The film does an excellent job of showcasing Klimt's artistry through stunning visuals, which use his paintings as inspiration for many of the movie's set pieces. The movie also shows Klimtâs life in Vienna and the surrounding countryside, with the city portrayed as a vibrant and creatively fertile place, full of bohemian artists and free-thinking souls.
One of the more notable scenes in the movie is a dream sequence where Klimt is transported to an abstract space and is shown the beauty of life and death through a series of erotic and otherworldly visions. The dream sequence is an example of the film's use of symbolism and free-form storytelling to explore the artist's mindset and vision.
There are many other standout moments in the film, from Klimt's conversations with Freud (played by Karl Markovics) to a haunting scene at the end of the movie where Klimt's coffin is transported through Vienna in a large public procession, highlighting the artist's impact on Viennese culture.
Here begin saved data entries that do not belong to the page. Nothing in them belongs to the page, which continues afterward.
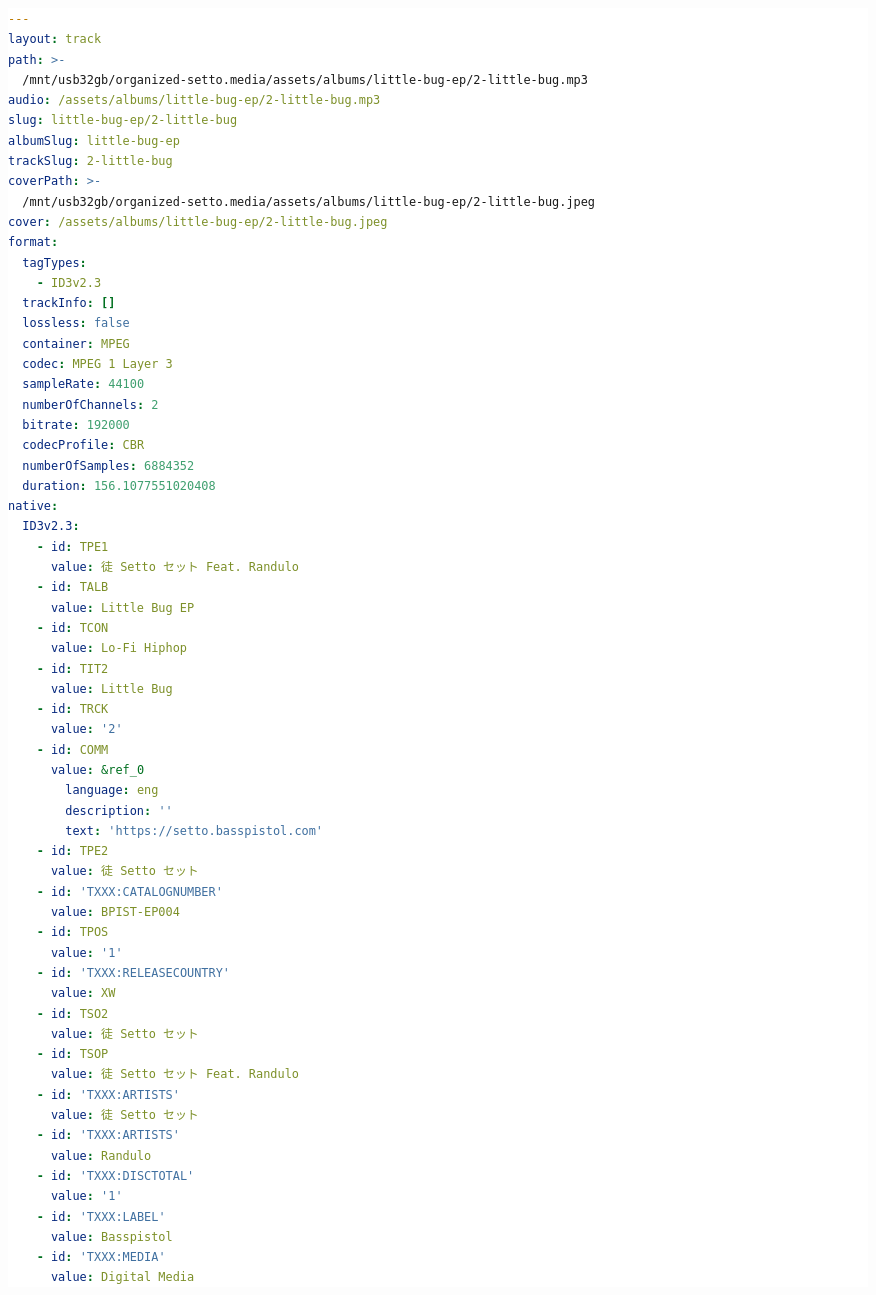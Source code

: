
 ```yaml
---
layout: track
path: >-
  /mnt/usb32gb/organized-setto.media/assets/albums/little-bug-ep/2-little-bug.mp3
audio: /assets/albums/little-bug-ep/2-little-bug.mp3
slug: little-bug-ep/2-little-bug
albumSlug: little-bug-ep
trackSlug: 2-little-bug
coverPath: >-
  /mnt/usb32gb/organized-setto.media/assets/albums/little-bug-ep/2-little-bug.jpeg
cover: /assets/albums/little-bug-ep/2-little-bug.jpeg
format:
  tagTypes:
    - ID3v2.3
  trackInfo: []
  lossless: false
  container: MPEG
  codec: MPEG 1 Layer 3
  sampleRate: 44100
  numberOfChannels: 2
  bitrate: 192000
  codecProfile: CBR
  numberOfSamples: 6884352
  duration: 156.1077551020408
native:
  ID3v2.3:
    - id: TPE1
      value: 徒 Setto セット Feat. Randulo
    - id: TALB
      value: Little Bug EP
    - id: TCON
      value: Lo-Fi Hiphop
    - id: TIT2
      value: Little Bug
    - id: TRCK
      value: '2'
    - id: COMM
      value: &ref_0
        language: eng
        description: ''
        text: 'https://setto.basspistol.com'
    - id: TPE2
      value: 徒 Setto セット
    - id: 'TXXX:CATALOGNUMBER'
      value: BPIST-EP004
    - id: TPOS
      value: '1'
    - id: 'TXXX:RELEASECOUNTRY'
      value: XW
    - id: TSO2
      value: 徒 Setto セット
    - id: TSOP
      value: 徒 Setto セット Feat. Randulo
    - id: 'TXXX:ARTISTS'
      value: 徒 Setto セット
    - id: 'TXXX:ARTISTS'
      value: Randulo
    - id: 'TXXX:DISCTOTAL'
      value: '1'
    - id: 'TXXX:LABEL'
      value: Basspistol
    - id: 'TXXX:MEDIA'
      value: Digital Media
```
Overall, Klimt is a beautifully shot movie that tells an engaging story about an artist that many viewers may not be familiar with. The movie does an excellent job of shining a light on Klimt's work and the cultural milieu in which he lived, while also exploring the various loves and obsessions that drove him as an artist. This film is a must-watch for any art lover or anyone interested in the history and culture of Vienna in the early 20th century.
Klimt is a 2006 drama with a runtime of 2 hours and 11 minutes. It has received mostly poor reviews from critics and viewers, who have given it an IMDb score of 5.1 and a MetaScore of 44.